My rating: 5 of 5 stars

This book dives deeply into five areas that are written and talked about often in the realm of leadership, but does it in a way that is different from all the rest. The areas of purpose, story, engagement, trust, and truth are all leadership dispositions that most would think are very straightforward. Because they are dispositions, however, we become blind to our organizations and our own approach to these, we miss opportunities for improvement or even gross inadequacies. This book is not just all talk; practical applications are given along with activities to identify and inform our blind spots. We all have a leadership style and mantra, and this book gives the reader a chance to take an introspective look at whether that mantra is what we want those on our team to be sharing about us. As a leader, student of leadership development, and leadership development professional, I found the lessons in this book engaging, able to be used immediately, and transferable. I grew professionally from reading this book.

View all my reviews

Refreshingly Organic Leadership

Humble Leadership: The Power of Relationships, Openness, and TrustHumble Leadership: The Power of Relationships, Openness, and Trust by Edgar H Schein

My rating: 5 of 5 stars

This is a refreshing change to other leadership books and theories that have multiple steps that really only work in an ideal culture or environment, or when everything is going perfect. Humble Leadership is not about doing this and then that; it is about building authentic relationships and trust, and then letting the group growth and development happen organically. This book starts out by posing the question as to whether the leader makes the culture, or the culture makes the leader. The authors also posit that leadership exists at all levels and everywhere in the organization. This helps the reader view leadership as multidimensional as opposed to a two-dimensional, top-down hierarchy. Humble Leadership is about relationship building and trust. Humble Leadership teaches the reader how to be adaptive and practice adaptive leadership while letting the individual team members and organization grow in an organic way. There were great examples of how Humble Leadership works with the Air Force Thunderbirds and David Marquet’s turning around of the Navy submarine, USS Sante Fe. This book is a must read for all leaders who want a culture where every person is empowered to be a leader and is working to make the organization great.

View all my reviews

The Implications of What We Call “Level 2” Relationships at Work

The following is an excerpt from Humble Leadership

The Implications of What We Call “Level 2” Relationships at Work

By Ed and Peter Schein

Organizations today are doing all kinds of experiments in how work is defined and are showing great flexibility in how roles and authority are allocated. What we see in these experiments is that they encourage relationships that are more personal. Bosses, direct reports, team members, and resources from other teams are making it a point to get to know each other at a more personal level, fostering more openness and, in time, more trust and the psychological safety to speak up and be heard.

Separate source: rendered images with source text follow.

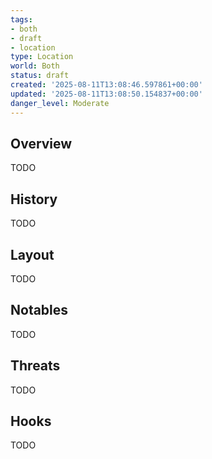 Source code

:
 ```yaml
---
tags:
- both
- draft
- location
type: Location
world: Both
status: draft
created: '2025-08-11T13:08:46.597861+00:00'
updated: '2025-08-11T13:08:50.154837+00:00'
danger_level: Moderate
---
```



## Overview

TODO
## History

TODO
## Layout

TODO
## Notables

TODO
## Threats

TODO
## Hooks

TODO
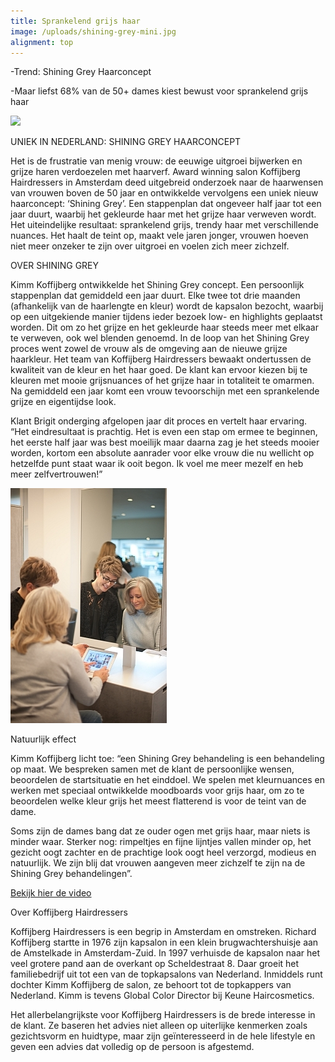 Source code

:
 ```yaml
---
title: Sprankelend grijs haar
image: /uploads/shining-grey-mini.jpg
alignment: top
---
```



-Trend: Shining Grey Haarconcept

-Maar liefst 68% van de 50+ dames kiest bewust voor sprankelend grijs haar

![](/uploads/versions/shining-grey-3---x----5760-3240x---.jpg)

UNIEK IN NEDERLAND: SHINING GREY HAARCONCEPT

Het is de frustratie van menig vrouw: de eeuwige uitgroei bijwerken en grijze haren verdoezelen met haarverf. Award winning salon Koffijberg Hairdressers in Amsterdam deed uitgebreid onderzoek naar de haarwensen van vrouwen boven de 50 jaar en ontwikkelde vervolgens een uniek nieuw haarconcept: ‘Shining Grey’. Een stappenplan dat ongeveer half jaar tot een jaar duurt, waarbij het gekleurde haar met het grijze haar verweven wordt. Het uiteindelijke resultaat: sprankelend grijs, trendy haar met verschillende nuances. Het haalt de teint op, maakt vele jaren jonger, vrouwen hoeven niet meer onzeker te zijn over uitgroei en voelen zich meer zichzelf.

OVER SHINING GREY

Kimm Koffijberg ontwikkelde het Shining Grey concept. Een persoonlijk stappenplan dat gemiddeld een jaar duurt. Elke twee tot drie maanden (afhankelijk van de haarlengte en kleur) wordt de kapsalon bezocht, waarbij op een uitgekiende manier tijdens ieder bezoek low- en highlights geplaatst worden. Dit om zo het grijze en het gekleurde haar steeds meer met elkaar te verweven, ook wel blenden genoemd. In de loop van het Shining Grey proces went zowel de vrouw als de omgeving aan de nieuwe grijze haarkleur. Het team van Koffijberg Hairdressers bewaakt ondertussen de kwaliteit van de kleur en het haar goed. De klant kan ervoor kiezen bij te kleuren met mooie grijsnuances of het grijze haar in totaliteit te omarmen. Na gemiddeld een jaar komt een vrouw tevoorschijn met een sprankelende grijze en eigentijdse look.

Klant Brigit onderging afgelopen jaar dit proces en vertelt haar ervaring. “Het eindresultaat is prachtig. Het is even een stap om ermee te beginnen, het eerste half jaar was best moeilijk maar daarna zag je het steeds mooier worden, kortom een absolute aanrader voor elke vrouw die nu wellicht op hetzelfde punt staat waar ik ooit begon. Ik voel me meer mezelf en heb meer zelfvertrouwen!”

![](/uploads/versions/shining-grey-mini-kapper---x----250-376x---.jpg)

Natuurlijk effect

Kimm Koffijberg licht toe: “een Shining Grey behandeling is een behandeling op maat. We bespreken samen met de klant de persoonlijke wensen, beoordelen de startsituatie en het einddoel. We spelen met kleurnuances en werken met speciaal ontwikkelde moodboards voor grijs haar, om zo te beoordelen welke kleur grijs het meest flatterend is voor de teint van de dame.

Soms zijn de dames bang dat ze ouder ogen met grijs haar, maar niets is minder waar. Sterker nog: rimpeltjes en fijne lijntjes vallen minder op, het gezicht oogt zachter en de prachtige look oogt heel verzorgd, modieus en natuurlijk. We zijn blij dat vrouwen aangeven meer zichzelf te zijn na de Shining Grey behandelingen”.

[Bekijk hier de video](https://www.youtube.com/watch?v=J4UoU1TSk8U)

Over Koffijberg Hairdressers

Koffijberg Hairdressers is een begrip in Amsterdam en omstreken. Richard Koffijberg startte in 1976 zijn kapsalon in een klein brugwachtershuisje aan de Amstelkade in Amsterdam-Zuid. In 1997 verhuisde de kapsalon naar het veel grotere pand aan de overkant op Scheldestraat 8. Daar groeit het familiebedrijf uit tot een van de topkapsalons van Nederland. Inmiddels runt dochter Kimm Koffijberg de salon, ze behoort tot de topkappers van Nederland. Kimm is tevens Global Color Director bij Keune Haircosmetics.

Het allerbelangrijkste voor Koffijberg Hairdressers is de brede interesse in de klant. Ze baseren het advies niet alleen op uiterlijke kenmerken zoals gezichtsvorm en huidtype, maar zijn geïnteresseerd in de hele lifestyle en geven een advies dat volledig op de persoon is afgestemd. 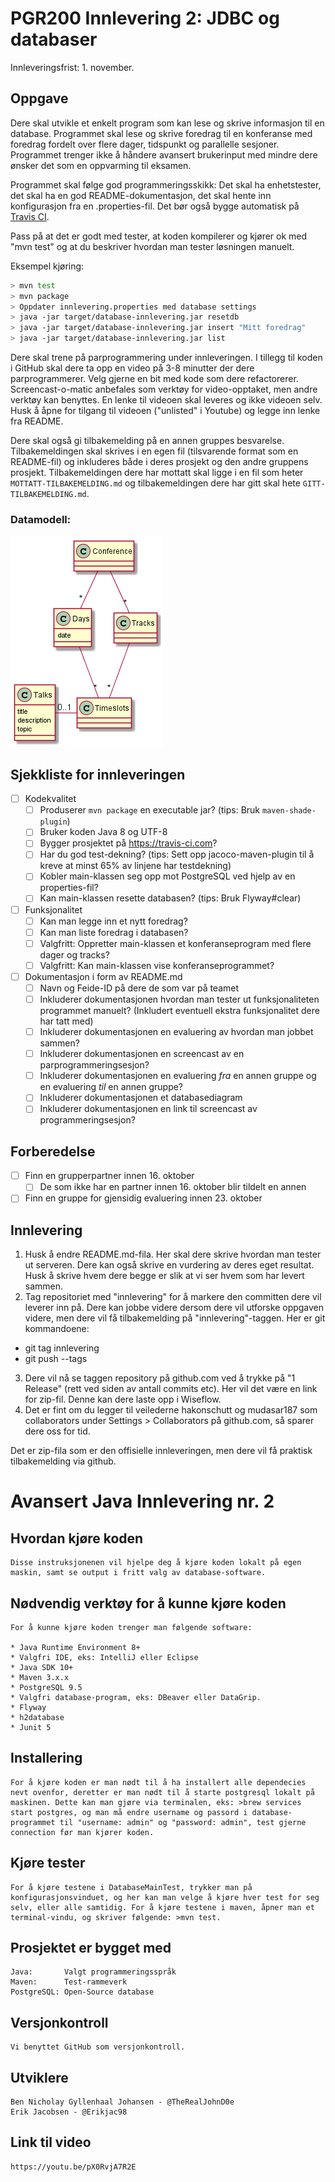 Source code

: # PGR200 Innlevering 2: JDBC og databaser

Innleveringsfrist: 1. november.

## Oppgave

Dere skal utvikle et enkelt program som kan lese og skrive informasjon til en database. Programmet skal lese og skrive foredrag til en konferanse med foredrag fordelt over flere dager, tidspunkt og parallelle sesjoner. Programmet trenger ikke å håndere avansert brukerinput med mindre dere ønsker det som en oppvarming til eksamen.

Programmet skal følge god programmeringsskikk: Det skal ha enhetstester, det skal ha en god README-dokumentasjon, det skal hente inn konfigurasjon fra en .properties-fil. Det bør også bygge automatisk på [Travis CI](https://travis-ci.com).

Pass på at det er godt med tester, at koden kompilerer og kjører ok med "mvn test" og at du beskriver hvordan man tester løsningen manuelt.

Eksempel kjøring:

```bash
> mvn test
> mvn package
> Oppdater innlevering.properties med database settings
> java -jar target/database-innlevering.jar resetdb
> java -jar target/database-innlevering.jar insert "Mitt foredrag"
> java -jar target/database-innlevering.jar list
```

Dere skal trene på parprogrammering under innleveringen. I tillegg til koden i GitHub skal dere ta opp en video på 3-8 minutter der dere parprogrammerer. Velg gjerne en bit med kode som dere refactorerer. Screencast-o-matic anbefales som verktøy for video-opptaket, men andre verktøy kan benyttes. En lenke til videoen skal leveres og ikke videoen selv. Husk å åpne for tilgang til videoen ("unlisted" i Youtube) og legge inn lenke fra README.

Dere skal også gi tilbakemelding på en annen gruppes besvarelse. Tilbakemeldingen skal skrives i en egen fil (tilsvarende format som en README-fil) og inkluderes både i deres prosjekt og den andre gruppens prosjekt. Tilbakemeldingen dere har mottatt skal ligge i en fil som heter `MOTTATT-TILBAKEMELDING.md` og tilbakemeldingen dere har gitt skal hete `GITT-TILBAKEMELDING.md`.


### Datamodell:

![Architecture Overview](doc/datamodell.png)

## Sjekkliste for innleveringen

- [ ] Kodekvalitet
    - [ ] Produserer `mvn package` en executable jar? (tips: Bruk `maven-shade-plugin`)
    - [ ] Bruker koden Java 8 og UTF-8
    - [ ] Bygger prosjektet på https://travis-ci.com?
    - [ ] Har du god test-dekning? (tips: Sett opp jacoco-maven-plugin til å kreve at minst 65% av linjene har testdekning)
    - [ ] Kobler main-klassen seg opp mot PostgreSQL ved hjelp av en properties-fil?
    - [ ] Kan main-klassen resette databasen? (tips: Bruk Flyway#clear)
- [ ] Funksjonalitet
    - [ ] Kan man legge inn et nytt foredrag?
    - [ ] Kan man liste foredrag i databasen?
    - [ ] Valgfritt: Oppretter main-klassen et konferanseprogram med flere dager og tracks?
    - [ ] Valgfritt: Kan main-klassen vise konferanseprogrammet?
- [ ] Dokumentasjon i form av README.md
    - [ ] Navn og Feide-ID på dere de som var på teamet
    - [ ] Inkluderer dokumentasjonen hvordan man tester ut funksjonaliteten programmet manuelt? (Inkludert eventuell ekstra funksjonalitet dere har tatt med)
    - [ ] Inkluderer dokumentasjonen en evaluering av hvordan man jobbet sammen?
    - [ ] Inkluderer dokumentasjonen en screencast av en parprogrammeringsesjon?
    - [ ] Inkluderer dokumentasjonen en evaluering _fra_ en annen gruppe og en evaluering _til_ en annen gruppe?
    - [ ] Inkluderer dokumentasjonen et databasediagram
    - [ ] Inkluderer dokumentasjonen en link til screencast av programmeringsesjon?

## Forberedelse

- [ ] Finn en grupperpartner innen 16. oktober
    - [ ] De som ikke har en partner innen 16. oktober blir tildelt en annen
- [ ] Finn en gruppe for gjensidig evaluering innen 23. oktober

## Innlevering

1. Husk å endre README.md-fila. Her skal dere skrive hvordan man tester ut serveren. Dere kan også skrive en vurdering av deres eget resultat. Husk å skrive hvem dere begge er slik at vi ser hvem som har levert sammen.
2. Tag repositoriet med "innlevering" for å markere den committen dere vil leverer inn på. Dere kan jobbe videre dersom dere vil utforske oppgaven videre, men dere vil få tilbakemelding på "innlevering"-taggen. Her er git kommandoene:
  * git tag innlevering
  * git push --tags
3. Dere vil nå se taggen repository på github.com ved å trykke på "1 Release" (rett ved siden av antall commits etc). Her vil det være en link for zip-fil. Denne kan dere laste opp i Wiseflow.
4. Det er fint om du legger til veilederne hakonschutt og mudasar187 som collaborators under Settings > Collaborators på github.com, så sparer dere oss for tid.

Det er zip-fila som er den offisielle innleveringen, men dere vil få praktisk tilbakemelding via github.


# Avansert Java Innlevering nr. 2

## Hvordan kjøre koden
    Disse instruksjonenen vil hjelpe deg å kjøre koden lokalt på egen maskin, samt se output i fritt valg av database-software.

## Nødvendig verktøy for å kunne kjøre koden
    For å kunne kjøre koden trenger man følgende software:

    * Java Runtime Environment 8+ 
    * Valgfri IDE, eks: IntelliJ eller Eclipse
    * Java SDK 10+
    * Maven 3.x.x
    * PostgreSQL 9.5
    * Valgfri database-program, eks: DBeaver eller DataGrip.
    * Flyway
    * h2database
    * Junit 5

## Installering 
    For å kjøre koden er man nødt til å ha installert alle dependecies nevt ovenfor, deretter er man nødt til å starte postgresql lokalt på maskinen. Dette kan man gjøre via terminalen, eks: >brew services start postgres, og man må endre username og passord i database-programmet til "username: admin" og "password: admin", test gjerne connection før man kjører koden.

## Kjøre tester
    For å kjøre testene i DatabaseMainTest, trykker man på konfigurasjonsvinduet, og her kan man velge å kjøre hver test for seg selv, eller alle samtidig. For å kjøre testene i maven, åpner man et terminal-vindu, og skriver følgende: >mvn test.

## Prosjektet er bygget med
    Java:       Valgt programmeringsspråk 
    Maven:      Test-rammeverk 
    PostgreSQL: Open-Source database

## Versjonkontroll
    Vi benyttet GitHub som versjonkontroll. 

## Utviklere
    Ben Nicholay Gyllenhaal Johansen - @TheRealJohnD0e
    Erik Jacobsen - @Erikjac98

## Link til video
    https://youtu.be/pX0RvjA7R2E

In a Level 2 relationship, I convey that “I see you.” This is not necessarily “I like you” or “I want to be your friend,” or “Let’s get our families together,” but I let you know through my words, demeanor, and body language that I am aware of your total presence, that in this relationship we are working together and are dependent on each other, are trying to trust each other, and should each try to see the other as more than a fellow employee, or associate, or team member, but as a whole person. By conveying that “I see you”, we are also conveying that we will not allow “professional distance” to separate us; we are forming a personal-working bond that will not tolerate obfuscation or deception. Seeing each other as whole persons is primarily a choice that we can make. We already know how to be personal in our social and private lives. Humble Leadership involves making that conscious choice in our work lives.

Six Principles of Humble Leadership

  1. Humble Leadership builds on Level 2 personal relationships that depend on and foster openness and trust.
  2. If Level 2 relationships do not already exist in the workgroup, the emergent humble leader’s first job is to develop trust and openness in the workgroup.
  3. In a Level 2 workgroup Humble Leadership emerges by enabling whoever has pertinent information or expertise to speak up and improve whatever the group is seeking to accomplish.
  4. The process of creating and maintaining Level 2 relationships requires a learning mindset, cooperative attitudes, and skills in interpersonal and group dynamics.
  5. An effective group dealing with complex tasks in a volatile environment will need to evolve such mindsets, attitudes, and skills in all of its members.
  6. Therefore, Humble Leadership is as much a group phenomenon as an individual behavior.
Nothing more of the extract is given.